The AR HMD-formed virtual image is coupled to the human eye through the optical element, and the external light is transmitted to the human eye through the optical device. Therefore, the user can experience a more realistic and natural superposition effect of the virtual and real scene, achieving the purpose of augmented reality [19, 20]. The framework of the AR glasses working principle is shown in Figure 3.

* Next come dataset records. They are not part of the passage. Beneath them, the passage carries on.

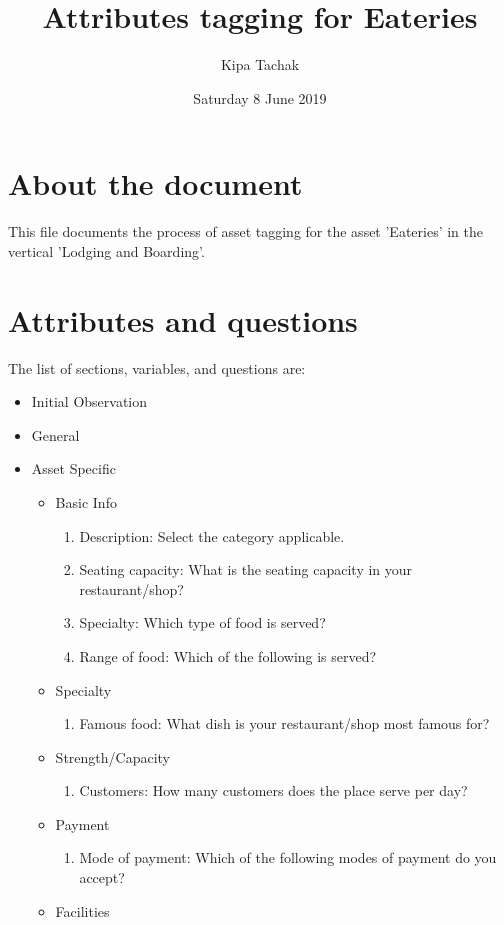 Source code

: \documentclass[oneside,twocolumn]{article}
\title{Attributes tagging for Eateries}
\author{Kipa Tachak}
\date{Saturday  8 June 2019}
\begin{document}
\maketitle

\section{About the document}
This file documents the process of asset tagging for the asset 'Eateries' in the vertical 'Lodging and Boarding'.
\section{Attributes and questions}
The list of sections, variables, and questions are:
\begin{itemize}
	\item Initial Observation
	\item General
	\item Asset Specific
		\begin{itemize}
			\item Basic Info
				\begin{enumerate}
					\item Description: Select the category applicable.
					\item Seating capacity: What is the seating capacity in your restaurant/shop?
					\item Specialty: Which type of food is served?
					\item Range of food: Which of the following is served?
				\end{enumerate}
			\item Specialty
				\begin{enumerate}
					\item Famous food: What dish is your restaurant/shop most famous for?
				\end{enumerate}
			\item Strength/Capacity
				\begin{enumerate}
					\item Customers: How many customers does the place serve per day?
				\end{enumerate}
			\item Payment
				\begin{enumerate}
					\item Mode of payment: Which of the following modes of payment do you accept?
				\end{enumerate}
			\item Facilities

\end{itemize}
\end{itemize}
\end{document}

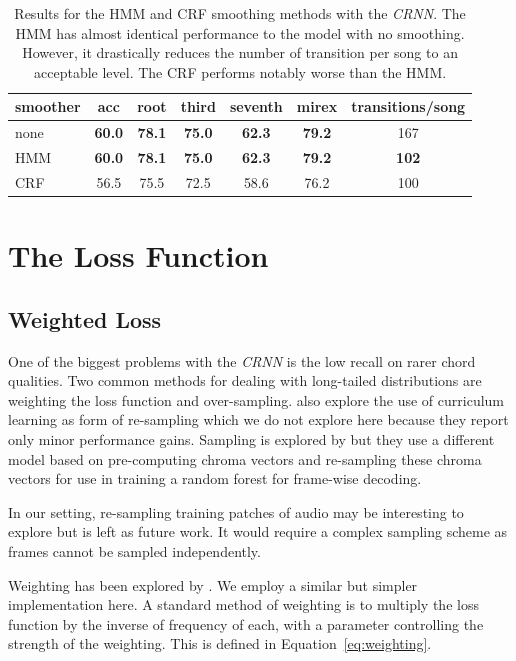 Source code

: \begin{table}[ht]
    \centering
    \begin{tabular}{lcccccc}
        \toprule
        smoother & acc & root & third & seventh & mirex & transitions/song\\  
        \midrule
        none & \textbf{60.0} & \textbf{78.1} & \textbf{75.0} & \textbf{62.3} & \textbf{79.2} & 167 \\
        HMM & \textbf{60.0} &\textbf{78.1} & \textbf{75.0} & \textbf{62.3} & \textbf{79.2} & \textbf{102} \\
        CRF & 56.5 & 75.5 & 72.5 & 58.6 & 76.2 & 100 \\
        \bottomrule
    \end{tabular}
    \caption{Results for the HMM and CRF smoothing methods with the \emph{CRNN}. The HMM has almost identical performance to the model with no smoothing. However, it drastically reduces the number of transition per song to an acceptable level. The CRF performs notably worse than the HMM. }\label{tab:smoothers}
\end{table}

\section{The Loss Function}

\subsection{Weighted Loss}\label{sec:weighted_loss}

One of the biggest problems with the \emph{CRNN} is the low recall on rarer chord qualities. Two common methods for dealing with long-tailed distributions are weighting the loss function and over-sampling. \citet{CurriculumLearning} also explore the use of curriculum learning as form of re-sampling which we do not explore here because they report only minor performance gains. Sampling is explored by \citet{BalanceRandomForestACR} but they use a different model based on pre-computing chroma vectors and re-sampling these chroma vectors for use in training a random forest for frame-wise decoding. 

In our setting, re-sampling training patches of audio may be interesting to explore but is left as future work. It would require a complex sampling scheme as frames cannot be sampled independently. 

Weighting has been explored by \citet{ACRLargeVocab1}. We employ a similar but simpler implementation here. A standard method of weighting is to multiply the loss function by the inverse of frequency of each, with a parameter controlling the strength of the weighting. This is defined in Equation~\ref{eq:weighting}.

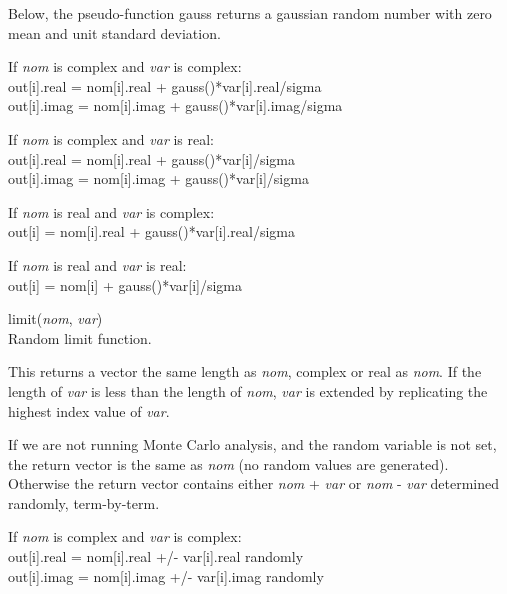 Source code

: \begin{description}
Below, the pseudo-function {\vt gauss} returns a gaussian random
number with zero mean and unit standard deviation.

\begin{description}
\item{If {\it nom} is complex and {\it var} is complex:}\\
  {\vt out[i].real = nom[i].real + gauss()*var[i].real/sigma}\\
  {\vt out[i].imag = nom[i].imag + gauss()*var[i].imag/sigma}

\item{If {\it nom} is complex and {\it var} is real:}\\
  {\vt out[i].real = nom[i].real + gauss()*var[i]/sigma}\\
  {\vt out[i].imag = nom[i].imag + gauss()*var[i]/sigma}

\item{If {\it nom} is real and {\it var} is complex:}\\
  {\vt out[i] = nom[i].real + gauss()*var[i].real/sigma}

\item{If {\it nom} is real and {\it var} is real:}\\
  {\vt out[i] = nom[i] + gauss()*var[i]/sigma}
\end{description}

\item{\vt limit}({\it nom\/}, {\it var\/})\\
Random limit function.

This returns a vector the same length as {\it nom\/}, complex or real
as {\it nom\/}.  If the length of {\it var} is less than the length of
{\it nom\/}, {\it var} is extended by replicating the highest index
value of {\it var\/}.

If we are not running Monte Carlo analysis, and the {\et random}
variable is not set, the return vector is the same as {\it nom} (no
random values are generated).  Otherwise the return vector contains
either {\it nom} + {\it var} or {\it nom} - {\it var} determined
randomly, term-by-term.

\begin{description}
\item{If {\it nom} is complex and {\it var} is complex:}\\
  {\vt out[i].real = nom[i].real +/- var[i].real} randomly\\
  {\vt out[i].imag = nom[i].imag +/- var[i].imag} randomly


\end{description}
\end{description}
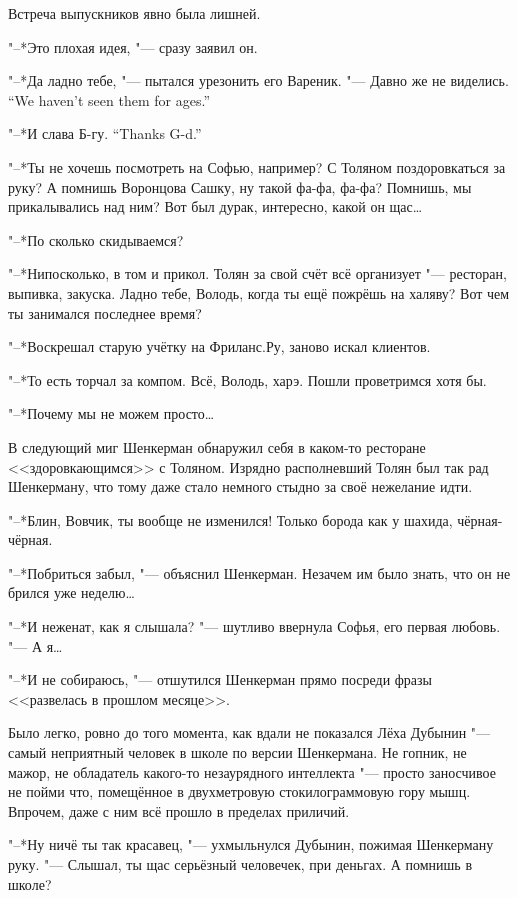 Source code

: Встреча выпускников явно была лишней.

"--*Это плохая идея, "--- сразу заявил он.

"--*Да ладно тебе, "--- пытался урезонить его Вареник.
{"--- Давно же не виделись.}
{``We haven't seen them for ages.''}

{"--*И слава Б-гу.}
{``Thanks G-d.''}

"--*Ты не хочешь посмотреть на Софью, например?
С Толяном поздоровкаться за руку?
А помнишь Воронцова Сашку, ну такой фа-фа, фа-фа?
Помнишь, мы прикалывались над ним?
Вот был дурак, интересно, какой он щас\ldots{}

"--*По сколько скидываемся?

"--*Нипосколько, в том и прикол.
Толян за свой счёт всё организует "--- ресторан, выпивка, закуска.
Ладно тебе, Володь, когда ты ещё пожрёшь на халяву?
Вот чем ты занимался последнее время?

"--*Воскрешал старую учётку на Фриланс.Ру, заново искал клиентов.

"--*То есть торчал за компом.
Всё, Володь, харэ.
Пошли проветримся хотя бы.

"--*Почему мы не можем просто\ldots{}

В следующий миг Шенкерман обнаружил себя в каком-то ресторане <<здоровкающимся>> с Толяном.
Изрядно располневший Толян был так рад Шенкерману, что тому даже стало немного стыдно за своё нежелание идти.

"--*Блин, Вовчик, ты вообще не изменился!
Только борода как у шахида, чёрная-чёрная.

"--*Побриться забыл, "--- объяснил Шенкерман.
Незачем им было знать, что он не брился уже неделю\ldots{}

"--*И неженат, как я слышала? "--- шутливо ввернула Софья, его первая любовь.
"--- А я\ldots{}

"--*И не собираюсь, "--- отшутился Шенкерман прямо посреди фразы <<развелась в прошлом месяце>>.

Было легко, ровно до того момента, как вдали не показался Лёха Дубынин "--- самый неприятный человек в школе по версии Шенкермана.
Не гопник, не мажор, не обладатель какого-то незаурядного интеллекта "--- просто заносчивое не пойми что, помещённое в двухметровую стокилограммовую гору мышц.
Впрочем, даже с ним всё прошло в пределах приличий.

"--*Ну ничё ты так красавец, "--- ухмыльнулся Дубынин, пожимая Шенкерману руку.
"--- Слышал, ты щас серьёзный человечек, при деньгах.
А помнишь в школе?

An optical waveguide near-eye display is a new solution for optical near-eye displays. The optical waveguide module has an important effect on the light weight, field of view angle, and clarity of AR glasses. Dispelix is focused on the development of surface relief grating optical waveguides that can be combined with optical wafers with a refractive index of 2.0, aiming to provide high-quality transparent optical waveguide devices for AR. The unique etching process with greater freedom means that the optical waveguide performance can be further improved. The etching process allows multiple coatings (up to 4 layers) to be superimposed on the wafer, which gives RGB single-layer optical waveguide design more freedom. It uses a waveguide lens as a transmission medium to realize pupil expansion and increase the eye box. Compared with several display solutions, the optical transmittance is higher, the field of view is increased, the imaging quality is better, and the size is more compact. It is the mainstream development solution in the consumer market [12].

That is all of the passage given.